### What this task involves
Without copying any pictures, restate exactly the lines from the start of the records through the line containing "Click the green".

### Data excerpts

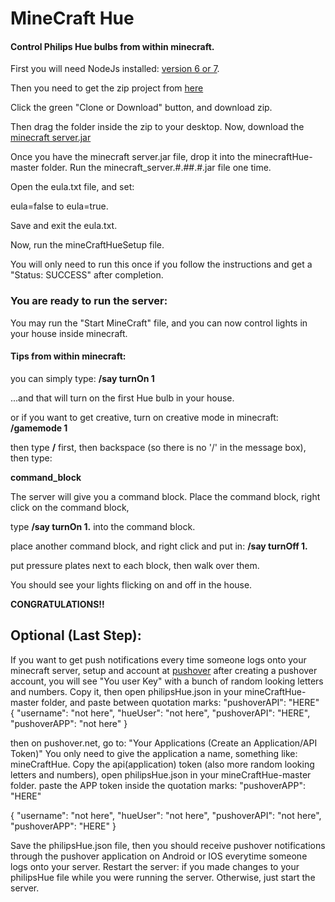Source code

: 
# MineCraft Hue

#### Control Philips Hue bulbs from within minecraft.

First you will need NodeJs installed: [version 6 or 7](https://nodejs.org/en/).

Then you need to get the zip project from [here](https://github.com/audstanley/minecraftHue)

Click the green "Clone or Download" button, and download zip.

Then drag the folder inside the zip to your desktop.
Now, download the [minecraft server.jar](https://minecraft.net/en-us/download/server)

Once you have the minecraft server.jar file, drop it into the minecraftHue-master folder.
Run the minecraft_server.#.##.#.jar file one time.

Open the eula.txt file, and set:

eula=false to eula=true.

Save and exit the eula.txt.

Now, run the mineCraftHueSetup file. 

You will only need to run this once if you follow the instructions and get a "Status: SUCCESS" after completion.

### You are ready to run the server:

You may run the "Start MineCraft" file, and you can now control lights in your house inside minecraft.

#### Tips from within minecraft:

you can simply type:
**/say turnOn 1**

...and that will turn on the first Hue bulb in your house.

or if you want to get creative, turn on creative mode in minecraft: **/gamemode 1**

then type **/** first, then backspace (so there is no '/' in the message box), then type: 

**command_block**

The server will give you a command block.  Place the command block, right click on the command block,

type **/say turnOn 1.** into the command block.

place another command block, and right click and put in: **/say turnOff 1.**

put pressure plates next to each block, then walk over them.

You should see your lights flicking on and off in the house.

**CONGRATULATIONS!!**

## Optional (Last Step):

If you want to get push notifications every time someone logs onto your minecraft server,
setup and account at [pushover](https://pushover.net/)
after creating a pushover account, you will see "You user Key" with a bunch of random looking letters and numbers.
Copy it, then open philipsHue.json in your mineCraftHue-master folder, and paste between 
quotation marks: "pushoverAPI": "HERE"
{
    "username": "not here",
    "hueUser": "not here",
    "pushoverAPI": "HERE",
    "pushoverAPP": "not here"
}


then on pushover.net, go to: "Your Applications (Create an Application/API Token)"
You only need to give the application a name, something like: mineCraftHue.
Copy the api(application) token (also more random looking letters and numbers), 
open philipsHue.json in your mineCraftHue-master folder.
paste the APP token inside the quotation marks: "pushoverAPP": "HERE"

{
    "username": "not here",
    "hueUser": "not here",
    "pushoverAPI": "not here",
    "pushoverAPP": "HERE"
}

Save the philipsHue.json file, then you should receive pushover notifications through the pushover application
on Android or IOS everytime someone logs onto your server.  Restart the server: if you made changes to your philipsHue
file while you were running the server. Otherwise, just start the server.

### Task answer
Source code

: 
# MineCraft Hue

#### Control Philips Hue bulbs from within minecraft.

First you will need NodeJs installed: [version 6 or 7](https://nodejs.org/en/).

Then you need to get the zip project from [here](https://github.com/audstanley/minecraftHue)

Click the green "Clone or Download" button, and download zip.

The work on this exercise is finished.